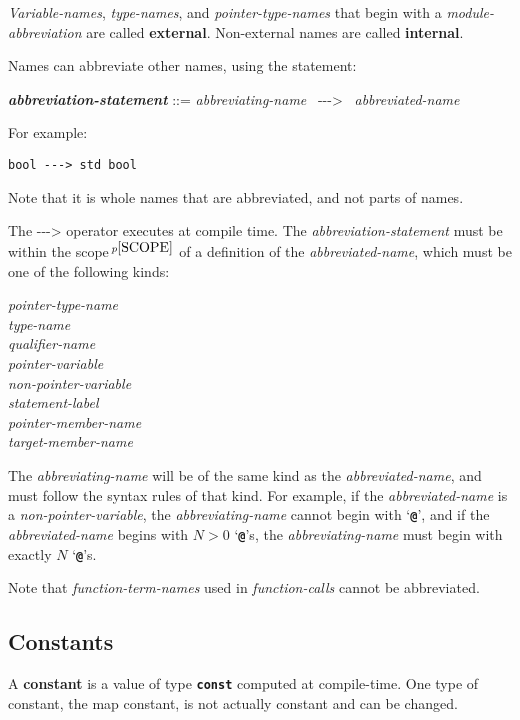 \documentclass[12pt]{article}
\newcommand{\TT}[1]{{\tt \bfseries #1}}
\newcommand{\ABV}{-{}-{}->}
\newcommand{\key}[1]{{\rm \bfseries #1}}
\newcommand{\ttkey}[1]{{\tt \bfseries #1}}
\newcommand{\emkey}[1]{{\em \bfseries #1}}
\newcommand{\pagnote}[1]{$\,^{p\pageref{#1}}$}
\newenvironment{indpar}[1][0.3in]%
	{\begin{list}{}%
		     {\setlength{\itemsep}{0in}%
		      \setlength{\topsep}{0in}%
		      \setlength{\parsep}{1ex}%
		      \setlength{\labelwidth}{#1}%
		      \setlength{\leftmargin}{#1}%
		      \addtolength{\leftmargin}{\labelsep}}%
	 \item}%
	{\end{list}}
\begin{document}
{\em Variable-names}, {\em type-names}, and {\em pointer-type-names}
that begin with a {\em module-abbreviation} are called
\key{external}\label{EXTERNAL-NAME}.
Non-external names are called \key{internal}\label{INTERNAL-NAME}.

Names can abbreviate other names, using the statement:
\begin{indpar}
\emkey{abbreviation-statement}\label{ABBREVIATION-STATEMENT} ::=
    {\em abbreviating-name}~ \ABV{}~ {\em abbreviated-name}
\end{indpar}
For example:
\begin{center}
\tt bool \ABV{} std bool
\end{center}

Note that it is whole names that are abbreviated, and not parts of
names.

The \ABV{} operator executes at compile time.  The {\em abbreviation-statement}
must be within the scope\pagnote{SCOPE}
of a definition of the {\em abbreviated-name},
which must be one of the following kinds:
\begin{center} \em
pointer-type-name \\
type-name \\
qualifier-name \\
pointer-variable \\
non-pointer-variable \\
statement-label \\
pointer-member-name \\
target-member-name
\end{center}
The {\em abbreviating-name} will be of the same kind as the
{\em abbreviated-name}, and must follow the syntax rules of that
kind.  For example, if the {\em abbreviated-name}
is a {\em non-pointer-variable}, the {\em abbreviating-name} cannot begin with
`\TT{@}', and if the {\em abbreviated-name} begins with $N>0$ `\TT{@}'s,
the {\em abbreviating-name} must begin with exactly $N$ `\TT{@}'s.

Note that {\em function-term-names} used in {\em function-calls}
cannot be abbreviated.


\subsection{Constants}
\label{CONSTANTS}

A \key{constant} is a value of type \ttkey{const} computed at
compile-time.  One type of constant, the map constant, is not
actually constant and can be changed.
\end{document}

TASK BRIEF =
Without changing a word, retype the data above and omit its pictures.

ANSWER BOX =
 \documentclass[12pt]{article}
\newcommand{\TT}[1]{{\tt \bfseries #1}}
\newcommand{\ABV}{-{}-{}->}
\newcommand{\key}[1]{{\rm \bfseries #1}}
\newcommand{\ttkey}[1]{{\tt \bfseries #1}}
\newcommand{\emkey}[1]{{\em \bfseries #1}}
\newcommand{\pagnote}[1]{$\,^{p\pageref{#1}}$}
\newenvironment{indpar}[1][0.3in]%
	{\begin{list}{}%
		     {\setlength{\itemsep}{0in}%
		      \setlength{\topsep}{0in}%
		      \setlength{\parsep}{1ex}%
		      \setlength{\labelwidth}{#1}%
		      \setlength{\leftmargin}{#1}%
		      \addtolength{\leftmargin}{\labelsep}}%
	 \item}%
	{\end{list}}
\begin{document}
{\em Variable-names}, {\em type-names}, and {\em pointer-type-names}
that begin with a {\em module-abbreviation} are called
\key{external}\label{EXTERNAL-NAME}.
Non-external names are called \key{internal}\label{INTERNAL-NAME}.

Names can abbreviate other names, using the statement:
\begin{indpar}
\emkey{abbreviation-statement}\label{ABBREVIATION-STATEMENT} ::=
    {\em abbreviating-name}~ \ABV{}~ {\em abbreviated-name}
\end{indpar}
For example:
\begin{center}
\tt bool \ABV{} std bool
\end{center}

Note that it is whole names that are abbreviated, and not parts of
names.

The \ABV{} operator executes at compile time.  The {\em abbreviation-statement}
must be within the scope\pagnote{SCOPE}
of a definition of the {\em abbreviated-name},
which must be one of the following kinds:
\begin{center} \em
pointer-type-name \\
type-name \\
qualifier-name \\
pointer-variable \\
non-pointer-variable \\
statement-label \\
pointer-member-name \\
target-member-name
\end{center}
The {\em abbreviating-name} will be of the same kind as the
{\em abbreviated-name}, and must follow the syntax rules of that
kind.  For example, if the {\em abbreviated-name}
is a {\em non-pointer-variable}, the {\em abbreviating-name} cannot begin with
`\TT{@}', and if the {\em abbreviated-name} begins with $N>0$ `\TT{@}'s,
the {\em abbreviating-name} must begin with exactly $N$ `\TT{@}'s.

Note that {\em function-term-names} used in {\em function-calls}
cannot be abbreviated.


\subsection{Constants}
\label{CONSTANTS}

A \key{constant} is a value of type \ttkey{const} computed at
compile-time.  One type of constant, the map constant, is not
actually constant and can be changed.
\end{document}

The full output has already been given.